Instructions for the task:
Give back every record exactly, with its pictures left out.

Stored data entries:
+ + + + +

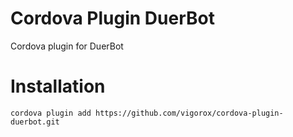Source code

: # Cordova Plugin DuerBot
Cordova plugin for DuerBot

# Installation
```
cordova plugin add https://github.com/vigorox/cordova-plugin-duerbot.git
```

+ + + + +

Exercise solution:
Source code

: # Cordova Plugin DuerBot
Cordova plugin for DuerBot

# Installation
```
cordova plugin add https://github.com/vigorox/cordova-plugin-duerbot.git
```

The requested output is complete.